■ Provided information ■

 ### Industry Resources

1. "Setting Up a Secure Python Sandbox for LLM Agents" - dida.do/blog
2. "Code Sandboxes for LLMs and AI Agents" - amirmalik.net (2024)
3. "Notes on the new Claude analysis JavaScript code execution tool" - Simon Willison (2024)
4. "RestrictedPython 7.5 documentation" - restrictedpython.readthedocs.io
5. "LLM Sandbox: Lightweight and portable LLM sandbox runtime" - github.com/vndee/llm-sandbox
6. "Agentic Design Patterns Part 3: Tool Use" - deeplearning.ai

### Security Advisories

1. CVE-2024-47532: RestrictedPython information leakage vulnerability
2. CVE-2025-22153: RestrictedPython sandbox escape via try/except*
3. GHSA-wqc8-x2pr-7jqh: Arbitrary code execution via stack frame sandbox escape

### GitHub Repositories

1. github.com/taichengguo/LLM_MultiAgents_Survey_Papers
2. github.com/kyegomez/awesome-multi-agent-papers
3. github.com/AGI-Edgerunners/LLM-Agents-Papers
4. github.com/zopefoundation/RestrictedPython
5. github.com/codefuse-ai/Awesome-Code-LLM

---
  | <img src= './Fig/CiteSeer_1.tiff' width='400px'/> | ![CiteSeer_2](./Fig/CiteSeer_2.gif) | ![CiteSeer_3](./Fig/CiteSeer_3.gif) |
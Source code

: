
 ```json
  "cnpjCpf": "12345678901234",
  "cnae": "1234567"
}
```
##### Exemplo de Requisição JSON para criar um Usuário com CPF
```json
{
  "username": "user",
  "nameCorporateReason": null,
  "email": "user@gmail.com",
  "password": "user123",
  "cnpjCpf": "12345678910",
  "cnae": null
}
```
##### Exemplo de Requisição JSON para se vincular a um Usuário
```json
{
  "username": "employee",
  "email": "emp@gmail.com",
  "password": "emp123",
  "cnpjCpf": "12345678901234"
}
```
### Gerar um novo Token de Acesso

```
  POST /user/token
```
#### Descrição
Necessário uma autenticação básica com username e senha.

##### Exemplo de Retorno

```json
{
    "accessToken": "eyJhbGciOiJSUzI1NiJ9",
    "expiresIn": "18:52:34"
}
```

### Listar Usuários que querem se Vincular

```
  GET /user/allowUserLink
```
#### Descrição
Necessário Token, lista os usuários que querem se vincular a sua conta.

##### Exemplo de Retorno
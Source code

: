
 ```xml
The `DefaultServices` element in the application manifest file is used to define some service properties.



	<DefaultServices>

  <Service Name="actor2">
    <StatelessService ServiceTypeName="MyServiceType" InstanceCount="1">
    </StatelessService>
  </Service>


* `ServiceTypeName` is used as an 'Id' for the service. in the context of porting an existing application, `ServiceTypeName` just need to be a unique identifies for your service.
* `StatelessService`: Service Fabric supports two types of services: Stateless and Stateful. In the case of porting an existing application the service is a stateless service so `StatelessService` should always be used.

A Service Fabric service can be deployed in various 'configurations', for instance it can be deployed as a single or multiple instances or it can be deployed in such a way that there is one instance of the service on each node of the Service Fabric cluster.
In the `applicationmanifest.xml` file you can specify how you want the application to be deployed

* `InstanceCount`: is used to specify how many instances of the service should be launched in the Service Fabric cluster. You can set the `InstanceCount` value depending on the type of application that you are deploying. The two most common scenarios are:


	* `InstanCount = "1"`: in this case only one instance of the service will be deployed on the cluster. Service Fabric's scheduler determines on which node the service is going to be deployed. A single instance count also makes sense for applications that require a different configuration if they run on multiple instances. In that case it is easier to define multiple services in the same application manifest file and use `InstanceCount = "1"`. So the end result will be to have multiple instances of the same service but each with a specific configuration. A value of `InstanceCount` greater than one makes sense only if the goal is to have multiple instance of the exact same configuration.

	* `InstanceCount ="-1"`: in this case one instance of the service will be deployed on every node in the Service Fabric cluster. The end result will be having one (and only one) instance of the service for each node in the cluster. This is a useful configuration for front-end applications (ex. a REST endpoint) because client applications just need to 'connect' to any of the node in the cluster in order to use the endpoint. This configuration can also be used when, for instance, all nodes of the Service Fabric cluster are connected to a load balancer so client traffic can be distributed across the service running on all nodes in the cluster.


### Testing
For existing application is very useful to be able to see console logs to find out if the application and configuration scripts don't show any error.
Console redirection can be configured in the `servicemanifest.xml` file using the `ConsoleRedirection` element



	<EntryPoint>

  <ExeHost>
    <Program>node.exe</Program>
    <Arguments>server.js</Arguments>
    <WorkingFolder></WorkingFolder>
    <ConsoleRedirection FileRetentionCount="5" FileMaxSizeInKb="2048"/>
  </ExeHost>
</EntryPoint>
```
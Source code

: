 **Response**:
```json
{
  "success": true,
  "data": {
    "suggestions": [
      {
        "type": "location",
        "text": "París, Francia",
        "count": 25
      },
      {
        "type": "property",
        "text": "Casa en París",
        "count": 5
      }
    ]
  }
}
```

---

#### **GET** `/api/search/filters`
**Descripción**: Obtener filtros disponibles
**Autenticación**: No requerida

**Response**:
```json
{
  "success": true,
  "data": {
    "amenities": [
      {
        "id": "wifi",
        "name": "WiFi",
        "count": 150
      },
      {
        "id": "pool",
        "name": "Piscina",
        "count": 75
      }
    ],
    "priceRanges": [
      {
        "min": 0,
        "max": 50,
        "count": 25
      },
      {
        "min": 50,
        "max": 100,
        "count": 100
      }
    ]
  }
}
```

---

■ Problem statement ■
For each line above that includes the word "email", make a copy of that line.

■ Exercise solution ■
  "email": "user@gmail.com",
  "email": "emp@gmail.com",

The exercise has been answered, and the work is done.